Voice Design - Alibaba Cloud Model Studio - Alibaba Cloud Documentation Center

Overview

Voice Design suits rapid prototyping, creative content production, and game character voiceover. Alibaba Cloud Model Studio provides Voice Design through the following model families:

CosyVoice: Supports real-time speech synthesis. Available in the Beijing region (v3.5 series and v3 series).
Qwen-TTS: Supports real-time and non-real-time speech synthesis with a higher voice description limit (2,048 characters). Available in the Beijing and Singapore regions.

If you already have audio samples, see Voice cloning. For guidance on choosing a model, see Speech synthesis.

Prerequisites

Configure an API key and set it as an environment variable.
To call the API through the DashScope SDK, install the latest SDK.

QuickStart

Voice Design follows a three-step workflow: describe, create, and use.

Write a voice description: Describe the desired voice characteristics in natural language. For detailed guidance, see Write voice descriptions.
Create a voice: Call the Voice Design API. The system generates a voice based on your description and returns a preview audio clip. Listen to the preview audio before using the voice in production.
Synthesize speech with the voice: Call the speech synthesis API with the voice ID to generate speech.

CosyVoice Voice Design

The following example shows how to create a CosyVoice voice from a text description and use it for speech synthesis.

Important

CosyVoice Voice Design is available only in the Beijing region (v3.5 series and v3 series).

Step 1: Create a voice from a description

Call the API with two parameters: voice_prompt for the voice description, and preview_text for the text read aloud in the preview audio.

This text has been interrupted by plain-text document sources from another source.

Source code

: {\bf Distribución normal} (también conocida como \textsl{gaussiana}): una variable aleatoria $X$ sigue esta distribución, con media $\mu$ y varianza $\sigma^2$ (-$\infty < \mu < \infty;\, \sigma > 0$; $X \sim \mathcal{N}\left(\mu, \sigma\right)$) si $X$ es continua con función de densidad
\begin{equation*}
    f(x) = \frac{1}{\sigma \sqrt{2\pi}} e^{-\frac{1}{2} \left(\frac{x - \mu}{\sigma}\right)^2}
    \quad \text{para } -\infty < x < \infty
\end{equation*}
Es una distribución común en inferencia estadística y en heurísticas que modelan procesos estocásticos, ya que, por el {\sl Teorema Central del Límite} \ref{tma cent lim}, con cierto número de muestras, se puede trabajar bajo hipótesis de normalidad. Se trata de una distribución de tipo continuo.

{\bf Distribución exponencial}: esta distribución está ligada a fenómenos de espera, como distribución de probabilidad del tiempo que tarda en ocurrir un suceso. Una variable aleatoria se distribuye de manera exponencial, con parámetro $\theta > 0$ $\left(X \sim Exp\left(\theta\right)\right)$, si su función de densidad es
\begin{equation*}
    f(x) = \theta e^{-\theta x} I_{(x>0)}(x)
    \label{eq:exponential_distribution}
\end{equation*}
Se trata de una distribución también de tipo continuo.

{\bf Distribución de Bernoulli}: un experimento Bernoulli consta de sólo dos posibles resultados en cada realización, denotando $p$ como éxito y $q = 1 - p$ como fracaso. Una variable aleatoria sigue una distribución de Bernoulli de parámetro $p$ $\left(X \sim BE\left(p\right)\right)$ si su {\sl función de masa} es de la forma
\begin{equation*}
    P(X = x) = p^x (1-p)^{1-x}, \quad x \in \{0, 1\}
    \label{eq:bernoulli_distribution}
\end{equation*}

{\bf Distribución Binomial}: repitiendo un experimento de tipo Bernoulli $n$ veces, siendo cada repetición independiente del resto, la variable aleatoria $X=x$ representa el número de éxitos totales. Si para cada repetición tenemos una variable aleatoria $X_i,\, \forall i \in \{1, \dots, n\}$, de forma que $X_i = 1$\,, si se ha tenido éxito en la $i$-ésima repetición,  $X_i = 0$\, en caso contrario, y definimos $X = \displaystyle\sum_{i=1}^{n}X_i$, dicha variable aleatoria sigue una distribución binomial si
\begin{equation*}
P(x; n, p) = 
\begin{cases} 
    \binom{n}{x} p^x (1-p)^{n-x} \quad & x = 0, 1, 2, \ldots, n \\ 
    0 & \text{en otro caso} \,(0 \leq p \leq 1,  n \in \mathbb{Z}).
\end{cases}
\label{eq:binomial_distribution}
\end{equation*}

curl -X POST 'https://{WorkspaceId}.cn-beijing.maas.aliyuncs.com/api/v1/services/audio/tts/customization' \
-H "Authorization: Bearer $DASHSCOPE_API_KEY" \
-H "Content-Type: application/json" \
-d '{
    "model": "voice-enrollment",
    "input": {
        "action": "create_voice",
        "target_model": "cosyvoice-v3.5-plus",
        "voice_prompt": "A composed middle-aged male announcer with a deep, rich and magnetic voice, a steady speaking speed and clear articulation, is suitable for news broadcasting or documentary commentary.",
        "preview_text": "Dear listeners, hello everyone. Welcome to the evening news.",
        "prefix": "announcer"
    },
    "parameters": {
        "sample_rate": 24000,
        "response_format": "wav"
    }
}'

Step 2: Synthesize speech with the designed voice

In the following request, use the voice_id value returned in the previous step.

# coding=utf-8

import dashscope
from dashscope.audio.tts_v2 import *
import os

# The API keys for the Singapore and Beijing regions are different. Get an API key: https://www.alibabacloud.com/help/en/model-studio/get-api-key
# If you have not configured the environment variable, replace the following line with your Model Studio API key: dashscope.api_key = "sk-xxx"
dashscope.api_key = os.environ.get('DASHSCOPE_API_KEY')

# The following configuration is for the China (Beijing) region. Replace "{WorkspaceId}" with your actual workspace ID.
dashscope.base_websocket_api_url='wss://{WorkspaceId}.cn-beijing.maas.aliyuncs.com/api-ws/v1/inference'

# Use the same model for voice design and speech synthesis
model = "cosyvoice-v3.5-plus"
# Replace the voice parameter with the custom voice generated by voice design
voice = "voice_id"

# Instantiate SpeechSynthesizer, passing the model, voice, and other request parameters in the constructor
synthesizer = SpeechSynthesizer(model=model, voice=voice)
# Send text for synthesis and get binary audio
audio = synthesizer.call("What is the weather like today?")
# Establishing the WebSocket connection is required when sending text for the first time, so the first-package latency includes the connection setup time
print('[Metric] requestId: {}, first-package latency: {} ms'.format(
    synthesizer.get_last_request_id(),
    synthesizer.get_first_package_delay()))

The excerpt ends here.